Islamic View on Contracts Via Modern Means of Communication
Islam has prescribed certain guidelines to regulate transactions where permissibility is a general principle for everything that does not transgress these guidelines. The aim of these guidelines in principle is to preserve rights, block the means of usurious transactions and removing any feeling of injustice.
A unique feature of the Islamic Sharia is its unmatched consideration of the minute details of human transactions insofar that subtle distinctions have been drawn between apparently similar dealings on the basis of some fine elements added or omitted which render one transaction valid and another invalid.
Thus, despite the amazing outbreak in the means of communications nowadays, the comprehensive principles outlined in the texts of the Sharia and brilliantly delineated by Muslim jurists, manage to successfully respond to the challenge and will continue to do so.
Responding to this issue, Dr. Rajab Abu Melih, A Sharia consultant, said:
Undoubtedly, contracts have taken on a different dimension following the spread of the internet. Thus, it has become easy to sign all forms of contracts via the internet, from marriage contracts, financial transactions, and contracts to subscribe to multiple services. However, the Islamic Sharia has its own perspective regarding the issue of authenticating contracts, deeming it permissible to conclude some contracts via the internet, while others are considered impermissible.
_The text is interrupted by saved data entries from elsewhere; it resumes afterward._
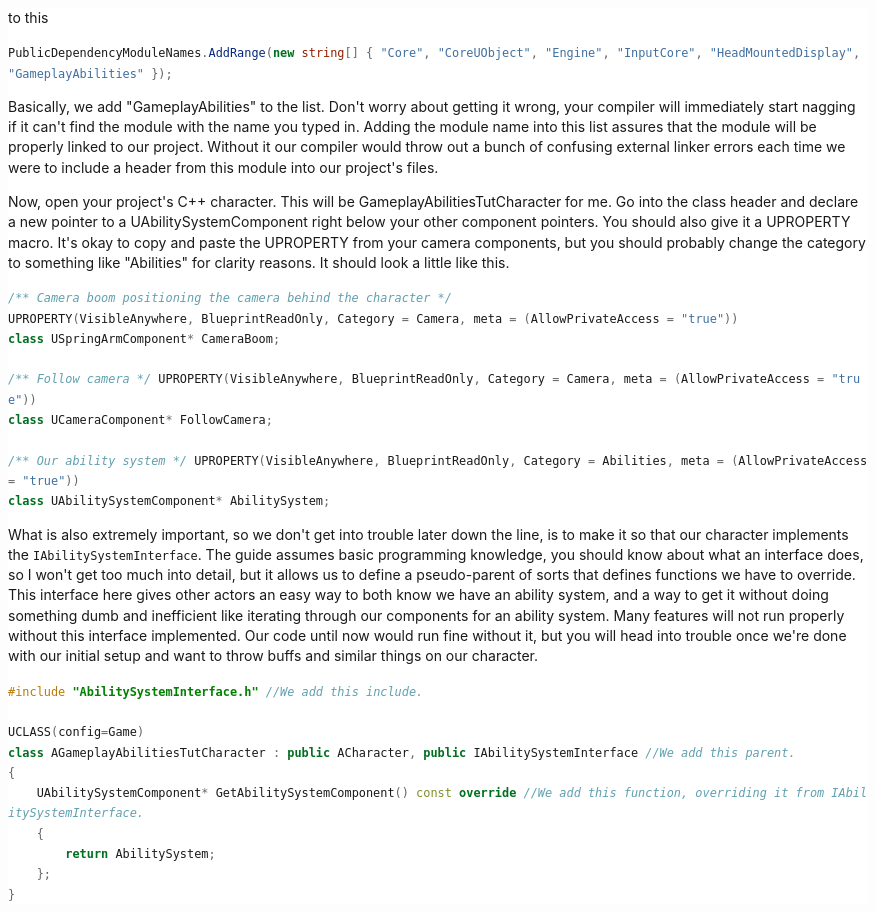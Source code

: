 to this

```csharp
PublicDependencyModuleNames.AddRange(new string[] { "Core", "CoreUObject", "Engine", "InputCore", "HeadMountedDisplay", "GameplayAbilities" });
```

Basically, we add "GameplayAbilities" to the list. Don't worry about getting it wrong, your compiler will immediately start nagging if it can't find the module with the name you typed in. Adding the module name into this list assures that the module will be properly linked to our project. Without it our compiler would throw out a bunch of confusing external linker errors each time we were to include a header from this module into our project's files.

Now, open your project's C++ character. This will be GameplayAbilitiesTutCharacter for me. Go into the class header and declare a new pointer to a UAbilitySystemComponent right below your other component pointers. You should also give it a UPROPERTY macro. It's okay to copy and paste the UPROPERTY from your camera components, but you should probably change the category to something like "Abilities" for clarity reasons. It should look a little like this.

```cpp
/** Camera boom positioning the camera behind the character */
UPROPERTY(VisibleAnywhere, BlueprintReadOnly, Category = Camera, meta = (AllowPrivateAccess = "true"))
class USpringArmComponent* CameraBoom;

/** Follow camera */ UPROPERTY(VisibleAnywhere, BlueprintReadOnly, Category = Camera, meta = (AllowPrivateAccess = "true"))
class UCameraComponent* FollowCamera;

/** Our ability system */ UPROPERTY(VisibleAnywhere, BlueprintReadOnly, Category = Abilities, meta = (AllowPrivateAccess = "true"))
class UAbilitySystemComponent* AbilitySystem;
```

What is also extremely important, so we don't get into trouble later down the line, is to make it so that our character implements the `IAbilitySystemInterface`. The guide assumes basic programming knowledge, you should know about what an interface does, so I won't get too much into detail, but it allows us to define a pseudo-parent of sorts that defines functions we have to override. This interface here gives other actors an easy way to both know we have an ability system, and a way to get it without doing something dumb and inefficient like iterating through our components for an ability system. Many features will not run properly without this interface implemented. Our code until now would run fine without it, but you will head into trouble once we're done with our initial setup and want to throw buffs and similar things on our character.

```cpp
#include "AbilitySystemInterface.h" //We add this include.

UCLASS(config=Game)
class AGameplayAbilitiesTutCharacter : public ACharacter, public IAbilitySystemInterface //We add this parent.
{
    UAbilitySystemComponent* GetAbilitySystemComponent() const override //We add this function, overriding it from IAbilitySystemInterface.
    {
        return AbilitySystem;
    };
}
```
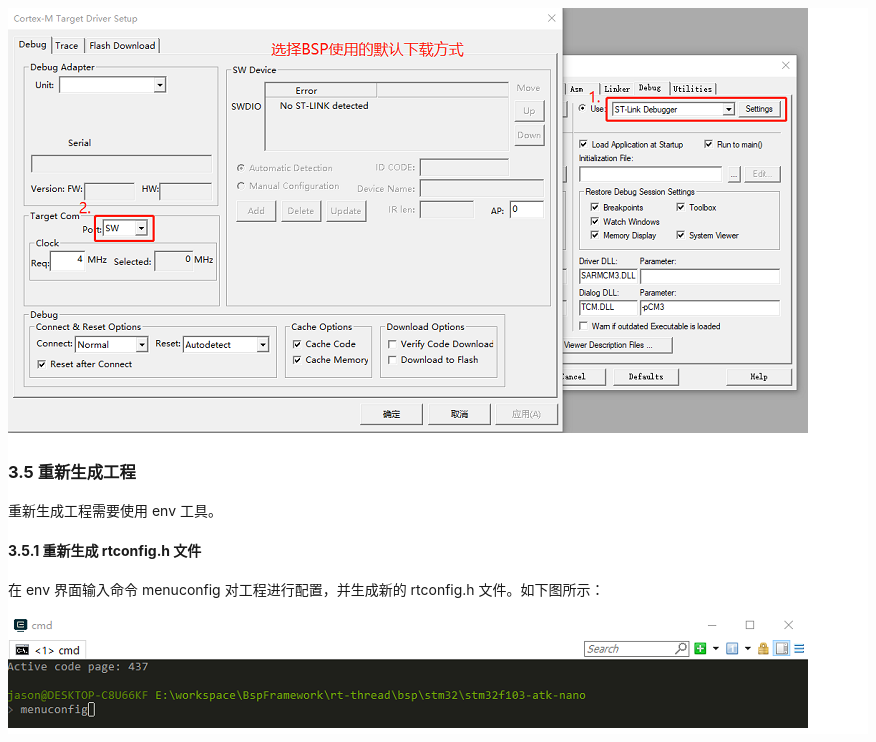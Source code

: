 ![配置下载方式](./figures/template_3.png)

### 3.5 重新生成工程

重新生成工程需要使用 env 工具。

#### 3.5.1 重新生成 rtconfig.h 文件

在 env 界面输入命令 menuconfig 对工程进行配置，并生成新的 rtconfig.h 文件。如下图所示：

![输入menuconfig进入配置界面](./figures/menuconfig_1.png)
Here, it is worth noting that Shafi`i ٍٍ scholars say that it is not a condition for the conclusion and validity of a contract that the two contracting parties be in close proximity nor that they can actually see each other. In this case, the right of option is surely operative. It is stated in Al-Majmu`, “If they (buyer and seller) contract the sale while being at a distance through calling out, then such a sale is indisputably valid.”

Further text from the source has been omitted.